Could you retype the entries below exactly, omitting every picture?

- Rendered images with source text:
= = = = =

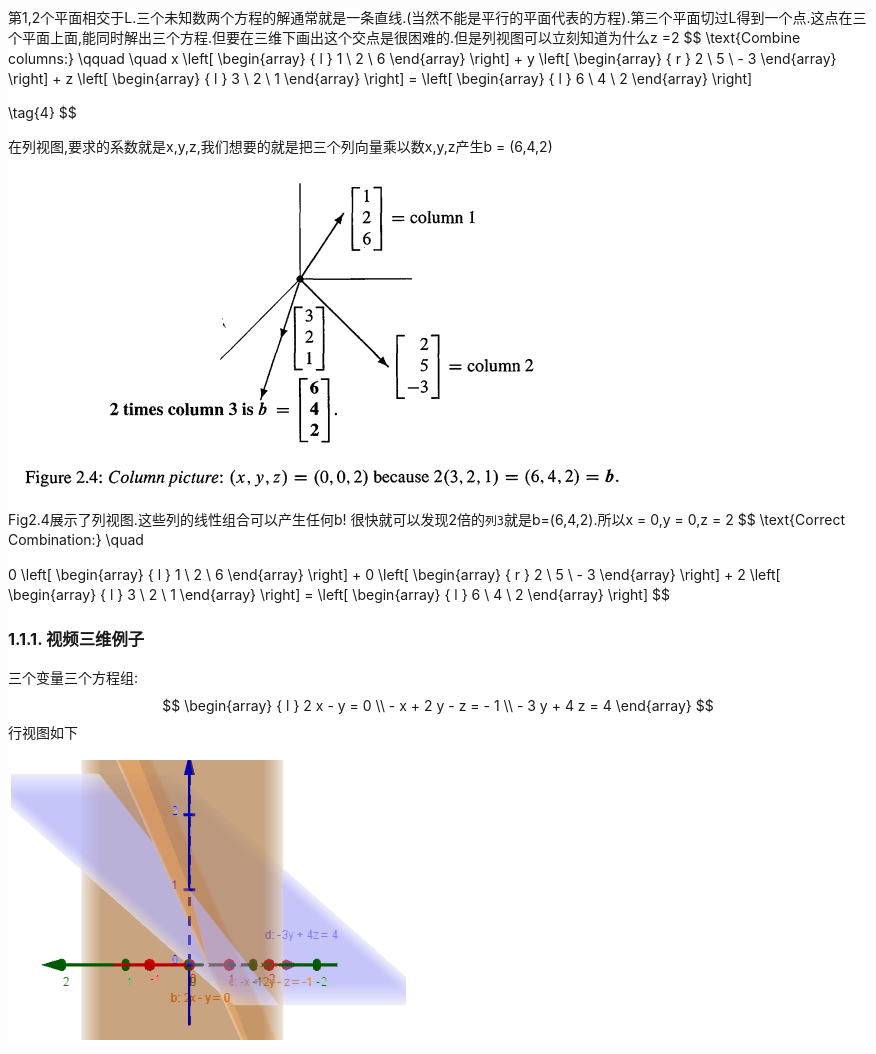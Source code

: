 第1,2个平面相交于L.三个未知数两个方程的解通常就是一条直线.(当然不能是平行的平面代表的方程).第三个平面切过L得到一个点.这点在三个平面上面,能同时解出三个方程.但要在三维下画出这个交点是很困难的.但是列视图可以立刻知道为什么z =2
$$
\text{Combine columns:} \qquad \quad x \left[ \begin{array} { l } 1 \\ 2 \\ 6 \end{array} \right] + y \left[ \begin{array} { r } 2 \\ 5 \\ - 3 \end{array} \right] + z \left[ \begin{array} { l } 3 \\ 2 \\ 1 \end{array} \right] = \left[ \begin{array} { l } 6 \\ 4 \\ 2 \end{array} \right]

\tag{4}
$$


在列视图,要求的系数就是x,y,z,我们想要的就是把三个列向量乘以数x,y,z产生b = (6,4,2)

![1609221226511](.assets/1609221226511.png)

Fig2.4展示了列视图.这些列的线性组合可以产生任何b! 很快就可以发现2倍的`列3`就是b=(6,4,2).所以x = 0,y = 0,z = 2
$$
\text{Correct Combination:} \quad

0  \left[ \begin{array} { l } 1 \\ 2 \\ 6 \end{array} \right] +  0 \left[ \begin{array} { r } 2 \\ 5 \\ - 3 \end{array} \right] +  2 \left[ \begin{array} { l } 3 \\ 2 \\ 1 \end{array} \right] = \left[ \begin{array} { l } 6 \\ 4 \\ 2 \end{array} \right]
$$




### 1.1.1. 视频三维例子

三个变量三个方程组:
$$
\begin{array} { l } 2 x - y = 0 \\ - x + 2 y - z = - 1 \\ - 3 y + 4 z = 4 \end{array}
$$
行视图如下

![1609221391298](.assets/1609221391298.png)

= = = = =

- Solution:
Source code

: 第1,2个平面相交于L.三个未知数两个方程的解通常就是一条直线.(当然不能是平行的平面代表的方程).第三个平面切过L得到一个点.这点在三个平面上面,能同时解出三个方程.但要在三维下画出这个交点是很困难的.但是列视图可以立刻知道为什么z =2
$$
\text{Combine columns:} \qquad \quad x \left[ \begin{array} { l } 1 \\ 2 \\ 6 \end{array} \right] + y \left[ \begin{array} { r } 2 \\ 5 \\ - 3 \end{array} \right] + z \left[ \begin{array} { l } 3 \\ 2 \\ 1 \end{array} \right] = \left[ \begin{array} { l } 6 \\ 4 \\ 2 \end{array} \right]

\tag{4}
$$


在列视图,要求的系数就是x,y,z,我们想要的就是把三个列向量乘以数x,y,z产生b = (6,4,2)

![1609221226511](.assets/1609221226511.png)

Fig2.4展示了列视图.这些列的线性组合可以产生任何b! 很快就可以发现2倍的`列3`就是b=(6,4,2).所以x = 0,y = 0,z = 2
$$
\text{Correct Combination:} \quad

0  \left[ \begin{array} { l } 1 \\ 2 \\ 6 \end{array} \right] +  0 \left[ \begin{array} { r } 2 \\ 5 \\ - 3 \end{array} \right] +  2 \left[ \begin{array} { l } 3 \\ 2 \\ 1 \end{array} \right] = \left[ \begin{array} { l } 6 \\ 4 \\ 2 \end{array} \right]
$$




### 1.1.1. 视频三维例子

三个变量三个方程组:
$$
\begin{array} { l } 2 x - y = 0 \\ - x + 2 y - z = - 1 \\ - 3 y + 4 z = 4 \end{array}
$$
行视图如下

![1609221391298](.assets/1609221391298.png)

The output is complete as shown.